=== Requirement ===
In the entries below, find every line with "configuration" and copy it.

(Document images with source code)
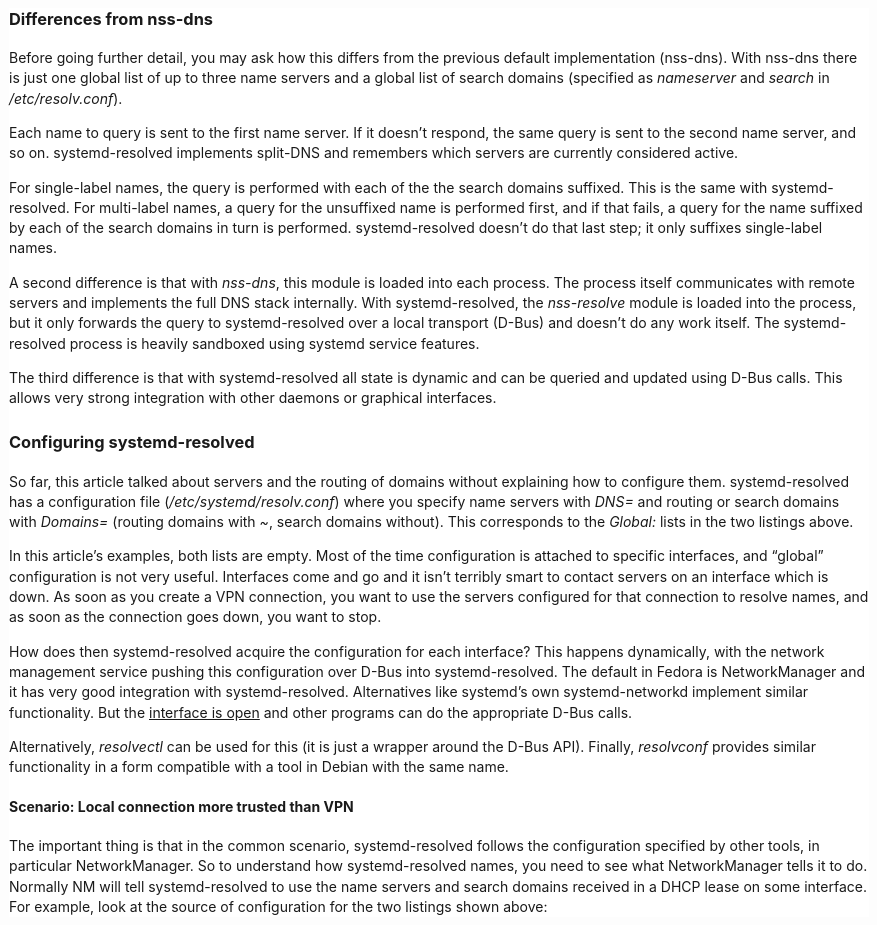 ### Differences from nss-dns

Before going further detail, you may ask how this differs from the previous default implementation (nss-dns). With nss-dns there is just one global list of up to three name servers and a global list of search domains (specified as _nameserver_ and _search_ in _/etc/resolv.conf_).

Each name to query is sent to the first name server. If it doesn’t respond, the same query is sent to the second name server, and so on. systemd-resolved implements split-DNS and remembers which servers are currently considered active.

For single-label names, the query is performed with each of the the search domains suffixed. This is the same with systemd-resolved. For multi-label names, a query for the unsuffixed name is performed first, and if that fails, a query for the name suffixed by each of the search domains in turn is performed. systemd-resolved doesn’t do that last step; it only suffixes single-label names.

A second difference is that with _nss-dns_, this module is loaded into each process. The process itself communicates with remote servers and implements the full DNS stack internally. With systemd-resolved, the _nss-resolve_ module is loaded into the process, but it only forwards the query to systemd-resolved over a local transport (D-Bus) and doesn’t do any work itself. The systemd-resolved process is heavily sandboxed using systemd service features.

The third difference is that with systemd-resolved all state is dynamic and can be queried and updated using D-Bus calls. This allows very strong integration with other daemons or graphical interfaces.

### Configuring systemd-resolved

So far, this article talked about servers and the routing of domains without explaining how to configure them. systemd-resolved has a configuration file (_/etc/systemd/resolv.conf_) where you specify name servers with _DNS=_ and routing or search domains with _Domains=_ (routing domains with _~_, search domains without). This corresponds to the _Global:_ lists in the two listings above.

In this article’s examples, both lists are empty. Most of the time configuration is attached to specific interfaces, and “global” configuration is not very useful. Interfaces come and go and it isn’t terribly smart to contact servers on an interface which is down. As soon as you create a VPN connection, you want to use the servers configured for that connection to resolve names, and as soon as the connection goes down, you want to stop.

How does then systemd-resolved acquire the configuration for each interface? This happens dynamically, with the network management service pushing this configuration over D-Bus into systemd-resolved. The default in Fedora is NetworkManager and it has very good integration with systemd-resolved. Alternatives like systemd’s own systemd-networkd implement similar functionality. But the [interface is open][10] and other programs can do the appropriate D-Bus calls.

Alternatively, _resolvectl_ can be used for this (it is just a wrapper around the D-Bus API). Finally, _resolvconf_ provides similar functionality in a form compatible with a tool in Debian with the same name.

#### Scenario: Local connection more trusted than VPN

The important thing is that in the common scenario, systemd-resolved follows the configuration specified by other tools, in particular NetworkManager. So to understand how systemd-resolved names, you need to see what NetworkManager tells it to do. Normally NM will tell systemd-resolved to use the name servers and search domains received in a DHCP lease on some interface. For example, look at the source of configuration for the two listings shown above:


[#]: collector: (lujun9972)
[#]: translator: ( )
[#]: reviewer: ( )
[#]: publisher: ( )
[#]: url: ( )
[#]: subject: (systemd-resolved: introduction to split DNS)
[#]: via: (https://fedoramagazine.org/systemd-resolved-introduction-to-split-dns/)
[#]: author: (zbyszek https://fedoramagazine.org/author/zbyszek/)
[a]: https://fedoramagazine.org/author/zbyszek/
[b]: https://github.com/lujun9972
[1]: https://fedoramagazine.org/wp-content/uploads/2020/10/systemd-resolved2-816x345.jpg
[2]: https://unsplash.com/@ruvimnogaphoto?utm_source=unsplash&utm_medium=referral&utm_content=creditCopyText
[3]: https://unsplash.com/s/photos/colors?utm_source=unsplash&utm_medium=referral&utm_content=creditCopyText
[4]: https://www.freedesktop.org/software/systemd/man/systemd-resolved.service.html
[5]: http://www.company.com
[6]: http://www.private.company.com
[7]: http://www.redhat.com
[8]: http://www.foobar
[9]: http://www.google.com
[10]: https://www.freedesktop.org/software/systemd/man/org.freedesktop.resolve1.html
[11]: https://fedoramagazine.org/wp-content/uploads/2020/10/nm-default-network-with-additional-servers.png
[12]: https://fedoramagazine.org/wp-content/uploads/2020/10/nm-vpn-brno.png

=== Answer below ===
So far, this article talked about servers and the routing of domains without explaining how to configure them. systemd-resolved has a configuration file (_/etc/systemd/resolv.conf_) where you specify name servers with _DNS=_ and routing or search domains with _Domains=_ (routing domains with _~_, search domains without). This corresponds to the _Global:_ lists in the two listings above.
In this article’s examples, both lists are empty. Most of the time configuration is attached to specific interfaces, and “global” configuration is not very useful. Interfaces come and go and it isn’t terribly smart to contact servers on an interface which is down. As soon as you create a VPN connection, you want to use the servers configured for that connection to resolve names, and as soon as the connection goes down, you want to stop.
How does then systemd-resolved acquire the configuration for each interface? This happens dynamically, with the network management service pushing this configuration over D-Bus into systemd-resolved. The default in Fedora is NetworkManager and it has very good integration with systemd-resolved. Alternatives like systemd’s own systemd-networkd implement similar functionality. But the [interface is open][10] and other programs can do the appropriate D-Bus calls.
The important thing is that in the common scenario, systemd-resolved follows the configuration specified by other tools, in particular NetworkManager. So to understand how systemd-resolved names, you need to see what NetworkManager tells it to do. Normally NM will tell systemd-resolved to use the name servers and search domains received in a DHCP lease on some interface. For example, look at the source of configuration for the two listings shown above:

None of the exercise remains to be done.